Directions for this task: Go over the data and keep only the lines that include "resources".

Exercise input:
※

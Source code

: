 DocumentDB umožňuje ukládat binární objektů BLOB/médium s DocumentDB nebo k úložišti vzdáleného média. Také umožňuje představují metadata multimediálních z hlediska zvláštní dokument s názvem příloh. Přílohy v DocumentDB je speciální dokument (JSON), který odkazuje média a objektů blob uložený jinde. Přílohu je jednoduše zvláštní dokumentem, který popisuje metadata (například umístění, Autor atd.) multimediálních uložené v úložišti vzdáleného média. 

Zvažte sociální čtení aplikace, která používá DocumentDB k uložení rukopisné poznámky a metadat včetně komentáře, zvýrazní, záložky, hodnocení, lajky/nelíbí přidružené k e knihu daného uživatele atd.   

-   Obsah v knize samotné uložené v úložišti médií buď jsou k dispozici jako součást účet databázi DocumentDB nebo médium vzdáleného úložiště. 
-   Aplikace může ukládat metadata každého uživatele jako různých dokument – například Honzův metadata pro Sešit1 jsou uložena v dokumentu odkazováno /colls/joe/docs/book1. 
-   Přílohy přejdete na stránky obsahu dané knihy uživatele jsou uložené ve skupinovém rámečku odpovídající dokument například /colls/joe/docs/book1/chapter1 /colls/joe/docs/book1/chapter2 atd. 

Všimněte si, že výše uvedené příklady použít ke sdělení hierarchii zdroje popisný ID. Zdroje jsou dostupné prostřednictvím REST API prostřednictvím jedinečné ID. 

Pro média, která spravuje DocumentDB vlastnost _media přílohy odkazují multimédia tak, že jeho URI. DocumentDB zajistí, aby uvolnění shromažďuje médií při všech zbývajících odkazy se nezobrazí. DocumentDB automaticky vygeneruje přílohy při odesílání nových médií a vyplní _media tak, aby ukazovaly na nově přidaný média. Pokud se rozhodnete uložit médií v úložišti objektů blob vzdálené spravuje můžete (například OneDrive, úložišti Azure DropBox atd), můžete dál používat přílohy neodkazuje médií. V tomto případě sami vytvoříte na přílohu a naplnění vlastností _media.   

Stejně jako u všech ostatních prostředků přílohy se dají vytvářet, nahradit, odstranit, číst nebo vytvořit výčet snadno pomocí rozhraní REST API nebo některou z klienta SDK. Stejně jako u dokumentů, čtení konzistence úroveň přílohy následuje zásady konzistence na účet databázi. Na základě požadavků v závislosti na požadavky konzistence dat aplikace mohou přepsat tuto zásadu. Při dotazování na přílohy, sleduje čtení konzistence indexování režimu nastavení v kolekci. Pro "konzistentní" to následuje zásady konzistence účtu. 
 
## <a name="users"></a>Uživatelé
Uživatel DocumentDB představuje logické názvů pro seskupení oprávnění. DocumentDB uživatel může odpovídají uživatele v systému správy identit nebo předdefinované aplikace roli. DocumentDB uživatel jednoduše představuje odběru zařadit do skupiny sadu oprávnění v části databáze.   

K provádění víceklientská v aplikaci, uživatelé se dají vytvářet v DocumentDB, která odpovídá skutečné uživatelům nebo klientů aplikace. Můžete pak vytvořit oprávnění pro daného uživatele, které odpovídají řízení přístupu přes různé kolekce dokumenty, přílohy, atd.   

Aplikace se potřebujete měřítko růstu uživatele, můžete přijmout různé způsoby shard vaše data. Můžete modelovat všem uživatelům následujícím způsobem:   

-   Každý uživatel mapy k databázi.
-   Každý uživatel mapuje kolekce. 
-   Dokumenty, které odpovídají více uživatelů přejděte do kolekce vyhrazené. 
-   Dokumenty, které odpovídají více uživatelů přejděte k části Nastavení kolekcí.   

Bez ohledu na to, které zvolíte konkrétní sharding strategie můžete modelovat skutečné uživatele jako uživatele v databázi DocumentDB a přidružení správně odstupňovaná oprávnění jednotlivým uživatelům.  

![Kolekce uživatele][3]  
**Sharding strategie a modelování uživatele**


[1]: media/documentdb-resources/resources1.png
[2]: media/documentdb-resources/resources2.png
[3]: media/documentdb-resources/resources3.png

※

Your solution:
[1]: media/documentdb-resources/resources1.png
[2]: media/documentdb-resources/resources2.png
[3]: media/documentdb-resources/resources3.png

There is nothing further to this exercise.